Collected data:
--- START ---
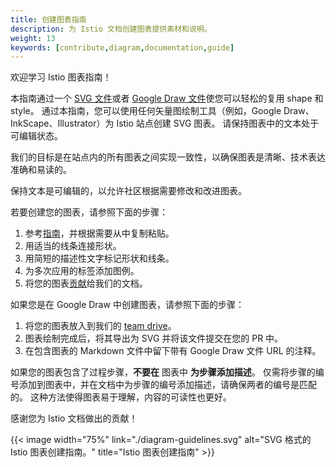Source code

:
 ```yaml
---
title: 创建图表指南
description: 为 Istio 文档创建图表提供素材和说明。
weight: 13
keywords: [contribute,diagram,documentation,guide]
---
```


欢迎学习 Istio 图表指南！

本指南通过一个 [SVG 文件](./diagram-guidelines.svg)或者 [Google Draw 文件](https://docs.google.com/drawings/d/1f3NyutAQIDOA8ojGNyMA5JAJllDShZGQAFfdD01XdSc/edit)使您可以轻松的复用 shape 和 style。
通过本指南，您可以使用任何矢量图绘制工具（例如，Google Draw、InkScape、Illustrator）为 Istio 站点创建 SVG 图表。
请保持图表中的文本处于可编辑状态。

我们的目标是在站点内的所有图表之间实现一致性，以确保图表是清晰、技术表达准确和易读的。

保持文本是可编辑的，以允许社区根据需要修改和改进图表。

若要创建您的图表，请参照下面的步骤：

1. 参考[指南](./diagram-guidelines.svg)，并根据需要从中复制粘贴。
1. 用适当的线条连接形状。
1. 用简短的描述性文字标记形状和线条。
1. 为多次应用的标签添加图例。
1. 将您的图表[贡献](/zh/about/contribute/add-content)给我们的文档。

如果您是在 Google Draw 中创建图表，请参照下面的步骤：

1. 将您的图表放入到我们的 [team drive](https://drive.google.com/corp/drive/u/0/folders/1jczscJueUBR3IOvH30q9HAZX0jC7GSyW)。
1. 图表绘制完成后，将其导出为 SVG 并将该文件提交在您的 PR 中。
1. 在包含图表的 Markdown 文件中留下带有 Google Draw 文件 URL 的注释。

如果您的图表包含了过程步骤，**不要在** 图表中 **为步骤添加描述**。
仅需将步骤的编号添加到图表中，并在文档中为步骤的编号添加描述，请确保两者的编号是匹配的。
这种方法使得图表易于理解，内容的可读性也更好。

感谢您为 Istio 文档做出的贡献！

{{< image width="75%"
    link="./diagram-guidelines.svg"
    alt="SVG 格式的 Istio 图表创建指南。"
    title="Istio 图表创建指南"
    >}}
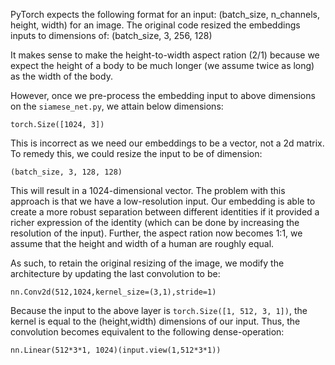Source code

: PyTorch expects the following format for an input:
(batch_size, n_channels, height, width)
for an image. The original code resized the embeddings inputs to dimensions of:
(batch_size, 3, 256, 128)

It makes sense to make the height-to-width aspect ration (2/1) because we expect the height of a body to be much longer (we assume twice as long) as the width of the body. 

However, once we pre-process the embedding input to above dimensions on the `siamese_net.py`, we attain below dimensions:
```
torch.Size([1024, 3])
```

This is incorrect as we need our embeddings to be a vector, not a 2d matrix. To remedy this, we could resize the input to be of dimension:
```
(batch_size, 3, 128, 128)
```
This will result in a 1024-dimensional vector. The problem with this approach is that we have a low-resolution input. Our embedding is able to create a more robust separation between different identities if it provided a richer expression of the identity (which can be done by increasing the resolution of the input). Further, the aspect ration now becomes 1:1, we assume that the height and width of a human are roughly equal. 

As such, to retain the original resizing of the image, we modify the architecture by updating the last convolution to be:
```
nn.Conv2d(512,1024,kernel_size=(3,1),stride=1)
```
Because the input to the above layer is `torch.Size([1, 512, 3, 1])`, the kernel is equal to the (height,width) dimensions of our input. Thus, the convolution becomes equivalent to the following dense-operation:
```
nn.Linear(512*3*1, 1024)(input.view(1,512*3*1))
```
--- END ---
--- START ---
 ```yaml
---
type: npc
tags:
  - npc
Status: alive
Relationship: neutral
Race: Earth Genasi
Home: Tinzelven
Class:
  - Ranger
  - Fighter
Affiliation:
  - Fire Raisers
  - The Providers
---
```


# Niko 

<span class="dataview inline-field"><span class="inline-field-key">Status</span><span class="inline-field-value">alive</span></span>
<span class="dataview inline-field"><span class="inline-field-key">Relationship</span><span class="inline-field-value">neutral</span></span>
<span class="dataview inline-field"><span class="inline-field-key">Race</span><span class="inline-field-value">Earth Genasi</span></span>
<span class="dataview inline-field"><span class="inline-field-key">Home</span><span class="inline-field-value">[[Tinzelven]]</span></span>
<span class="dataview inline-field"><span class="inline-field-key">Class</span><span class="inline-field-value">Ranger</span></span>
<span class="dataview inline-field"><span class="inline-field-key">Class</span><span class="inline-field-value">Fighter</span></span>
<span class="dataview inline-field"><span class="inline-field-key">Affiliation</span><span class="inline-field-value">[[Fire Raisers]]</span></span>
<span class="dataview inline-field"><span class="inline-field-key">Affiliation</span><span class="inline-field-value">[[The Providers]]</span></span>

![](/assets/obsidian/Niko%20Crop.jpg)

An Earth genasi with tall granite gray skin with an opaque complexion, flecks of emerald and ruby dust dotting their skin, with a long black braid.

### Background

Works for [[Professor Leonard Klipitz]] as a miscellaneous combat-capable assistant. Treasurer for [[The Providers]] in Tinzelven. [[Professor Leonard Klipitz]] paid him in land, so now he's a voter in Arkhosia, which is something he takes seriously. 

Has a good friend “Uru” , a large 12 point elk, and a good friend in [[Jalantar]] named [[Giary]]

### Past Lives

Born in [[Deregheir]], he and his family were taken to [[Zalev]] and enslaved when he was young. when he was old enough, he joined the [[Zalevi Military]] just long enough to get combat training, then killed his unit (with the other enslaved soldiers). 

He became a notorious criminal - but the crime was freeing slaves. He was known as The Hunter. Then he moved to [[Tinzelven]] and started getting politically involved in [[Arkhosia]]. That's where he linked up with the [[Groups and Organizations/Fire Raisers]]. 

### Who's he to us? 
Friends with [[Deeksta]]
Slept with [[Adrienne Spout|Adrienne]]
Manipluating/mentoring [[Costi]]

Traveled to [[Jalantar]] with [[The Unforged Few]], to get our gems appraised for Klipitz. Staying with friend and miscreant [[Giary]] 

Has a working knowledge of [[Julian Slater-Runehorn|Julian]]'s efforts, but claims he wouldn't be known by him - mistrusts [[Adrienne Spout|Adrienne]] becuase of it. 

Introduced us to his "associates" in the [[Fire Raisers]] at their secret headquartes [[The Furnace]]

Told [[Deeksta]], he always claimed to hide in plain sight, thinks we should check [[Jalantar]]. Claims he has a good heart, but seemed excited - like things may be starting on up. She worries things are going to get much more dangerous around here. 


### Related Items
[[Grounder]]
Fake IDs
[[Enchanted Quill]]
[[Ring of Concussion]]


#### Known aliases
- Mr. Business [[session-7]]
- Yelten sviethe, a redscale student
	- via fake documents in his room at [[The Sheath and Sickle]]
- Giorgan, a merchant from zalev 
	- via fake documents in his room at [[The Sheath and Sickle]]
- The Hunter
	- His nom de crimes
--- END ---
* **Prompt**: Go through the entries and return each line where the word "Deeksta" occurs.

* **Task solution**:
Friends with [[Deeksta]]
Told [[Deeksta]], he always claimed to hide in plain sight, thinks we should check [[Jalantar]]. Claims he has a good heart, but seemed excited - like things may be starting on up. She worries things are going to get much more dangerous around here. 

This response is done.